Italia

Scuola: Idos, straniero 1 studente su 10, ma più della metà sono nati in Italia

Si riapre la scuola in Italia e le classi saranno ancora spiccatamente multiculturali. Secondo i dati raccolti nel Dossier statistico immigrazione 2018, che il Centro studi e ricerche Idos, in partenariato col Centro studi Confronti, presenterà il prossimo 25 ottobre, «sono 826.000 gli iscritti di cittadinanza straniera nell’a.s. 2016/2017, circa un decimo (9,4%) della popolazione scolastica complessiva». Una incidenza in continua crescita, visto che «gli alunni figli di italiani vanno sempre più diminuendo (-96.300 in un anno, -1,2%) per il costante calo delle nascite, mentre quelli nati da genitori stranieri vengono gradualmente aumentando (+11.200 e +1,4%), grazie alla maggiore giovinezza e fecondità della popolazione di origine immigrata». Tuttavia, «anche tra gli stranieri le nascite sono in progressivo calo e attualmente gli alunni stranieri non bilanciano più la perdita in atto e il numero complessivo di iscritti è calato in un solo anno di 85.000 unità (-1,0%)».

In particolare, «più della metà degli alunni stranieri (56,6%) frequenta la scuola dell’infanzia (20,0%) e quella primaria (36,6%), dove sono quasi l’11% di tutti gli scolari», mentre «meno di un quarto (23,2%) le scuole superiori, dove rappresentano solo il 7,1% di tutti gli studenti e, anche per le maggiori difficoltà di inserimento e rendimento scolastico, scelgono con più frequenza istituti professionali».

Sebbene tra loro siano rappresentate 190 nazionalità, «si tratta, per oltre la metà dei casi, di giovani romeni (158.000), albanesi (112.000), marocchini (102.000) e cinesi (49.500)». D’altra parte, «le regioni in cui è più alta la loro incidenza nelle scuole sono nell’ordine: Emilia Romagna (15,8%), Lombardia (14,7%), Umbria (13,8%), Toscana (13,4%) e Piemonte (13,0%)».

Il Dossier di idos mette in evidenza anche che «È sempre più ampia la quota sempre più ampia di alunni stranieri che sono nati in Italia». Si tratta delle cosiddette «seconde generazioni», che «spesso riconoscono l’italiano come propria lingua madre, vivono con e come i coetanei italiani e si sentono tali a tutti gli effetti, condividendo con loro ogni cosa eccetto la cittadinanza». Se nell’anno scolastico 2007/2008 erano appena un terzo (34,7%) di tutti gli alunni stranieri, nell’anno scolastico 2016/2017 sono più di mezzo milione (503.000), i tre quinti (60,9%) del totale.

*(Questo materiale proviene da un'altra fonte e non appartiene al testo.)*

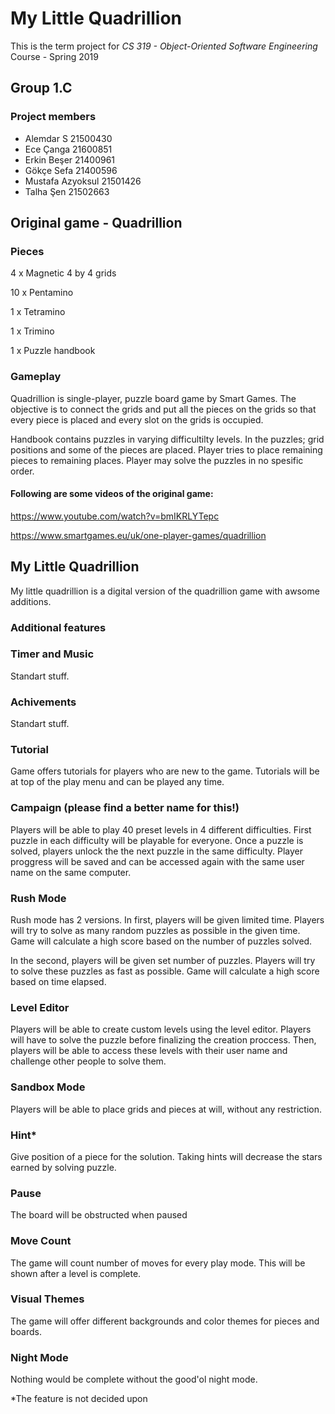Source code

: # My Little Quadrillion

This is the term project for *CS 319 - Object-Oriented Software Engineering* Course - Spring 2019

## Group 1.C

### Project members

* Alemdar S 21500430
* Ece Çanga 21600851
* Erkin Beşer 21400961
* Gökçe Sefa 21400596
* Mustafa Azyoksul 21501426
* Talha Şen 21502663

## Original game - Quadrillion

### Pieces

4 x Magnetic 4 by 4 grids

10 x Pentamino

1 x Tetramino

1 x Trimino

1 x Puzzle handbook

### Gameplay

Quadrillion is single-player, puzzle board game by Smart Games. The objective is to connect the grids and put all the pieces on the grids so that every piece is placed and every slot on the grids is occupied.

Handbook contains puzzles in varying difficultilty levels. In the puzzles; grid positions and some of the pieces are placed. Player tries to place remaining pieces to remaining places. Player may solve the puzzles in no spesific order.

#### Following are some videos of the original game:

https://www.youtube.com/watch?v=bmIKRLYTepc

https://www.smartgames.eu/uk/one-player-games/quadrillion

## My Little Quadrillion

My little quadrillion is a digital version of the quadrillion game with awsome additions.

### Additional features

### Timer and Music

Standart stuff.

### Achivements

Standart stuff.

### Tutorial

Game offers tutorials for players who are new to the game. Tutorials will be at top of the play menu and can be played any time.

### Campaign (please find a better name for this!)

Players will be able to play 40 preset levels in 4 different difficulties. First puzzle in each difficulty will be playable for everyone. Once a puzzle is solved, players unlock the the next puzzle in the same difficulty. Player proggress will be saved and can be accessed again with the same user name on the same computer.

### Rush Mode

Rush mode has 2 versions. In first, players will be given limited time. Players will try to solve as many random puzzles as possible in the given time. Game will calculate a high score based on the number of puzzles solved.

In the second, players will be given set number of puzzles. Players will try to solve these puzzles as fast as possible. Game will calculate a high score based on time elapsed.

### Level Editor

Players will be able to create custom levels using the level editor. Players will have to solve the puzzle before finalizing the creation proccess. Then, players will be able to access these levels with their user name and challenge other people to solve them.

### Sandbox Mode

Players will be able to place grids and pieces at will, without any restriction.

### Hint*

Give position of a piece for the solution. Taking hints will decrease the stars earned by solving puzzle.

### Pause

The board will be obstructed when paused

### Move Count

The game will count number of moves for every play mode. This will be shown after a level is complete.

### Visual Themes

The game will offer different backgrounds and color themes for pieces and boards.

### Night Mode

Nothing would be complete without the good'ol night mode.

*The feature is not decided upon
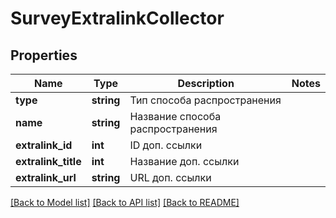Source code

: # SurveyExtralinkCollector

## Properties
Name | Type | Description | Notes
------------ | ------------- | ------------- | -------------
**type** | **string** | Тип способа распространения | 
**name** | **string** | Название способа распространения | 
**extralink_id** | **int** | ID доп. ссылки | 
**extralink_title** | **int** | Название доп. ссылки | 
**extralink_url** | **string** | URL доп. ссылки | 

[[Back to Model list]](../README.md#documentation-for-models) [[Back to API list]](../README.md#documentation-for-api-endpoints) [[Back to README]](../README.md)


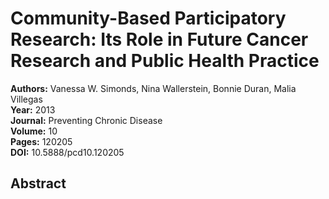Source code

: # Community-Based Participatory Research: Its Role in Future Cancer Research and Public Health Practice

**Authors:** Vanessa W. Simonds, Nina Wallerstein, Bonnie Duran, Malia Villegas  
**Year:** 2013  
**Journal:** Preventing Chronic Disease  
**Volume:** 10  
**Pages:** 120205  
**DOI:** 10.5888/pcd10.120205  

## Abstract


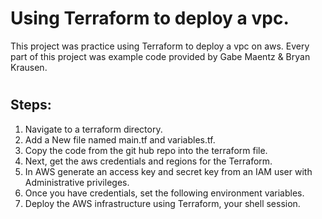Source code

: # Using Terraform to deploy a vpc.

This project was practice using Terraform to deploy a vpc on aws. Every part of this project was example code provided by Gabe Maentz & Bryan Krausen.
#

## Steps:
1. Navigate to a terraform directory.
2. Add a New file named main.tf and variables.tf.
3. Copy the code from the git hub repo into the terraform file.
4. Next, get the aws credentials and regions for the Terraform.
5. In AWS generate an access key and secret key from an IAM user with Administrative privileges.
6. Once you have credentials, set the following environment variables.
7. Deploy the AWS infrastructure using Terraform, your shell session. 

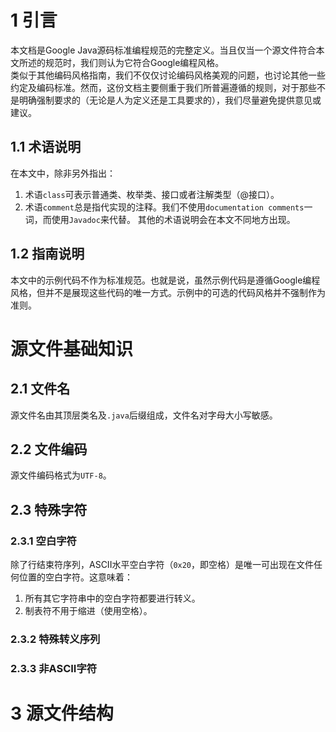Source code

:# 1 引言
本文档是Google Java源码标准编程规范的完整定义。当且仅当一个源文件符合本文所述的规范时，我们则认为它符合Google编程风格。  
类似于其他编码风格指南，我们不仅仅讨论编码风格美观的问题，也讨论其他一些约定及编码标准。然而，这份文档主要侧重于我们所普遍遵循的规则，对于那些不是明确强制要求的（无论是人为定义还是工具要求的），我们尽量避免提供意见或建议。  

## 1.1 术语说明
在本文中，除非另外指出：  
1.  术语`class`可表示普通类、枚举类、接口或者注解类型（@接口）。  
2.  术语`comment`总是指代实现的注释。我们不使用`documentation comments`一词，而使用`Javadoc`来代替。
其他的术语说明会在本文不同地方出现。

## 1.2 指南说明
本文中的示例代码不作为标准规范。也就是说，虽然示例代码是遵循Google编程风格，但并不是展现这些代码的唯一方式。示例中的可选的代码风格并不强制作为准则。

# 源文件基础知识

## 2.1 文件名
源文件名由其顶层类名及`.java`后缀组成，文件名对字母大小写敏感。

## 2.2 文件编码
源文件编码格式为`UTF-8`。

## 2.3 特殊字符

### 2.3.1 空白字符
除了行结束符序列，ASCII水平空白字符（`0x20`，即空格）是唯一可出现在文件任何位置的空白字符。这意味着：
1. 所有其它字符串中的空白字符都要进行转义。
2. 制表符不用于缩进（使用空格）。

### 2.3.2 特殊转义序列

### 2.3.3 非ASCII字符

# 3 源文件结构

Rispetto all’anno scolastico precedente, costoro sono aumentati di ben il 12,9% (+57.600).

«Si tratta – osserva Luca Di Sciullo, presidente di Idos – di identità non riconosciute dalla legge e spesso scisse tra due mondi culturali di riferimento, ora in conflitto con le famiglie immigrate d’origine, quando ne rifiutano il modello identitario per abbracciare quello italiano, ora con la società italiana, quando accade il contrario». «Con l’aggravante – continua il presidente di Idos – che nel primo caso essi rischiano un doppio conflitto: oltre che con la famiglia d’origine, perché si sentono italiani, anche con la società ospitante, se, al momento di inserirsi nel mondo del lavoro o nei contesti di partecipazione sociale, verranno comunque discriminati perché formalmente stranieri».

«Se fino a diversi anni fa – dice Di Sciullo – la priorità della scuola in Italia era di mandare a regime una didattica meno incentrata sulla sola storia, geografia e cultura italiana e più aperta alla conoscenza dei paesi e delle tradizioni del resto del mondo, in considerazione delle provenienze e dei portati culturali degli studenti stranieri, oggi che i tre quinti di essi sono nati e cresciuti in Italia senza esserne cittadini, la priorità è diventata la necessità di affrontare e gestire il loro conflitto d’identità, perché esso non finisca per esplodere, quando, usciti dalle aule, questi giovani si inseriranno nella società». «Un compito – conclude – in cui la scuola non può essere lasciata da sola, ma che richiede la collaborazione di tutte le altre agenzie formative (famiglie, associazioni, gruppi sportivi ecc.) che una volta formavano la cosiddetta comunità educante».